Con un reparto impecable, encabezado por un David Verdaguer que de nuevo vuelve a demostrarnos que pocos como él saben encarnar esa mezcla tan masculina de autocontrol y fragilidad, y en el que brillan todas y todos, desde la niña interpretada por la hija del director a un Miguel Ángel Rellán que nos regala uno de los más bellos epílogos del cine reciente, La casa está construida sobre los pequeños detalles, como si abriéramos una de esas cajas de latón en que las abuelas guardaban desde botones hasta estampitas. Gracias a unas vueltas hacia atrás, en la que cambia el formato de la imagen, como si realmente hiciéramos por apenas unos minutos un viaje en el tiempo, el director nos ofrece un relato completo de lo que fue y de lo que faltó, de la difícil que es crecer y romper, de la trabajosa tarea de convivir en armonía a partir de las diferencias. De lo complicado que es, desde un útero compartido (en este caso, la madre ya no está pero no ha dejado de estar), crecer hacia universos diferentes. En fin, un retrato emocionado y emocionante sobre ese trabajo de orfebrería, siempre a punto de quebrarse, que es la familia. Un lugar también de egoísmos, envidias y competiciones, de hermandades frágiles, de abrazos por dar. Unas experiencias que hoy se vuelven más retorcidas porque nos hemos dado unas vidas que son incompatibles con los tiempos del cuidado.

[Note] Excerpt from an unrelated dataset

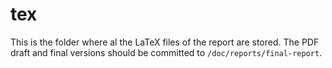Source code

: # tex

This is the folder where al the LaTeX files of the report are stored. The PDF draft
and final versions should be committed to `/doc/reports/final-report`.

La casa, que a veces te lleva a unas lágrimas sanadoras, de esas que tienen que ver con los nudos que el propio espectador no ha conseguido deshacer con respecto a sí mismo y su familia, es al fin una película sobre las múltiples aristas que supone conjugar en todos sus tiempos el verbo cuidar. De ahí que nos hable sobre la paciencia, sobre la escucha, sobre la empatía, sobre otra manera de entender el tiempo que poco o nada tiene que ver con la que hoy nos están volviendo locos. El tiempo de los huertos, de los pasos lentos del viejo, de los aprendizajes de una niña, de la aventura de enamorarse. La casa como ese refugio con goteras, en el que no siempre el olor a gambas vence al de la humedad, pero en el que acabamos descubriendo el esqueleto que sostiene nuestras emociones. Ese lugar en el que, como diría Santiago Alba Rico, ponemos cuerpos a la moral, bajándola de las nubes y haciéndola terrestre. Como si la vida humana recuperara el valor de los injertos, el frescor de las naranjas y el poder de las manos para construir y tocar(nos).